Pictures paired with source code:
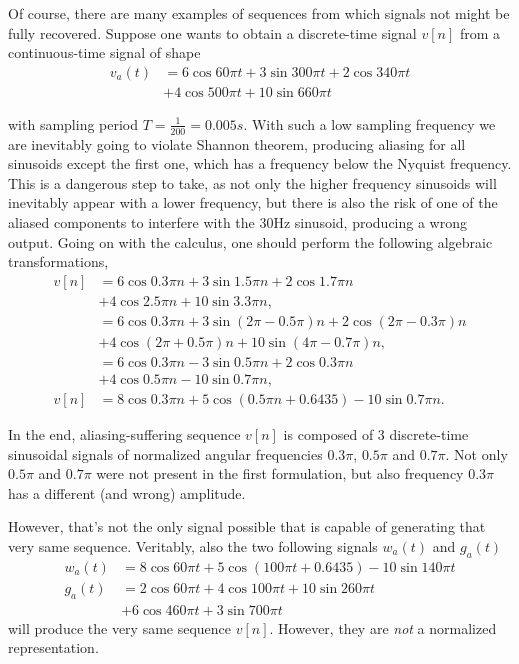 \documentclass[\documentfontsize, twocolumn]{\classname}
\begin{document}
Of course, there are many examples of se\-quen\-ces from which signals not might be fully recovered. Suppose one wants to obtain a discrete-time signal $v[n]$ from a con\-ti\-nuo\-us-time signal of shape
\begin{align*}
v_a(t) &=6\cos{60\pi t} + 3\sin{300\pi t} + 2\cos{340\pi t} \\ & + 4\cos{500\pi t} + 10\sin{660\pi t}
\end{align*}

with sampling period $T = \frac 1 {200} = 0.005s$. With such a low sampling frequency we are inevitably going to violate Shannon theorem, producing aliasing for all sinusoids except the first one, which has a frequency below the Nyquist frequency. This is a dangerous step to take, as not only the higher frequency sinusoids will inevitably appear with a lower frequency, but there is also the risk of one of the aliased components to interfere with the $30$Hz sinusoid, producing a wrong output.
Going on with the calculus, one should perform the following algebraic transformations,
\begin{align*}
    v[n] &= 6 \cos{0.3 \pi n} + 3 \sin{1.5 \pi n} + 2 \cos{1.7 \pi n} \\
         &+ 4 \cos{2.5 \pi n} + 10 \sin{3.3 \pi n},\\
         &= 6 \cos{0.3 \pi n} + 3 \sin{(2\pi -0.5 \pi) n} + 2 \cos{(2\pi - 0.3\pi)n} \\
         &+ 4 \cos{(2 \pi + 0.5\pi) n} + 10 \sin{(4 \pi - 0.7\pi) n},\\
         &= 6 \cos{0.3 \pi n} - 3 \sin{0.5 \pi n} + 2 \cos{0.3\pi n} \\
         &+ 4 \cos{0.5\pi n} - 10 \sin{0.7\pi n},\\
    v[n] &= 8 \cos{0.3 \pi n} + 5 \cos{(0.5 \pi n + 0.6435)} - 10 \sin{0.7\pi n}.
\end{align*}

In the end, aliasing-suffering sequence $v[n]$ is composed of 3 discrete-time sinusoidal signals of normalized angular frequencies $0.3\pi$, $0.5\pi$ and $0.7\pi$. Not only $0.5\pi$ and $0.7\pi$ were not present in the first formulation, but also frequency $0.3\pi$ has a different (and wrong) amplitude.

However, that's not the only signal possible that is capable of generating that very same sequence. Veritably, also the two following signals $w_a(t)$ and $g_a(t)$
\begin{align*}
    w_a(t) &= 8 \cos{60 \pi t} + 5\cos{(100 \pi t + 0.6435)} - 10\sin {140\pi t}\\
    g_a(t) &= 2 \cos{60 \pi t} + 4\cos{100 \pi t} + 10\sin {260\pi t}\\
           &+ 6\cos{460\pi t} + 3 \sin{700\pi t}
\end{align*}
will produce the very same sequence $v[n]$.
However, they are \emph{not} a normalized representation.
\end{document}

TASK DESCRIPTION: After removing the pictures, repeat the remaining records exactly.

ANSWER TO THIS EXERCISE:
 \documentclass[\documentfontsize, twocolumn]{\classname}
\begin{document}
Of course, there are many examples of se\-quen\-ces from which signals not might be fully recovered. Suppose one wants to obtain a discrete-time signal $v[n]$ from a con\-ti\-nuo\-us-time signal of shape
\begin{align*}
v_a(t) &=6\cos{60\pi t} + 3\sin{300\pi t} + 2\cos{340\pi t} \\ & + 4\cos{500\pi t} + 10\sin{660\pi t}
\end{align*}

with sampling period $T = \frac 1 {200} = 0.005s$. With such a low sampling frequency we are inevitably going to violate Shannon theorem, producing aliasing for all sinusoids except the first one, which has a frequency below the Nyquist frequency. This is a dangerous step to take, as not only the higher frequency sinusoids will inevitably appear with a lower frequency, but there is also the risk of one of the aliased components to interfere with the $30$Hz sinusoid, producing a wrong output.
Going on with the calculus, one should perform the following algebraic transformations,
\begin{align*}
    v[n] &= 6 \cos{0.3 \pi n} + 3 \sin{1.5 \pi n} + 2 \cos{1.7 \pi n} \\
         &+ 4 \cos{2.5 \pi n} + 10 \sin{3.3 \pi n},\\
         &= 6 \cos{0.3 \pi n} + 3 \sin{(2\pi -0.5 \pi) n} + 2 \cos{(2\pi - 0.3\pi)n} \\
         &+ 4 \cos{(2 \pi + 0.5\pi) n} + 10 \sin{(4 \pi - 0.7\pi) n},\\
         &= 6 \cos{0.3 \pi n} - 3 \sin{0.5 \pi n} + 2 \cos{0.3\pi n} \\
         &+ 4 \cos{0.5\pi n} - 10 \sin{0.7\pi n},\\
    v[n] &= 8 \cos{0.3 \pi n} + 5 \cos{(0.5 \pi n + 0.6435)} - 10 \sin{0.7\pi n}.
\end{align*}

In the end, aliasing-suffering sequence $v[n]$ is composed of 3 discrete-time sinusoidal signals of normalized angular frequencies $0.3\pi$, $0.5\pi$ and $0.7\pi$. Not only $0.5\pi$ and $0.7\pi$ were not present in the first formulation, but also frequency $0.3\pi$ has a different (and wrong) amplitude.

However, that's not the only signal possible that is capable of generating that very same sequence. Veritably, also the two following signals $w_a(t)$ and $g_a(t)$
\begin{align*}
    w_a(t) &= 8 \cos{60 \pi t} + 5\cos{(100 \pi t + 0.6435)} - 10\sin {140\pi t}\\
    g_a(t) &= 2 \cos{60 \pi t} + 4\cos{100 \pi t} + 10\sin {260\pi t}\\
           &+ 6\cos{460\pi t} + 3 \sin{700\pi t}
\end{align*}
will produce the very same sequence $v[n]$.
However, they are \emph{not} a normalized representation.
\end{document}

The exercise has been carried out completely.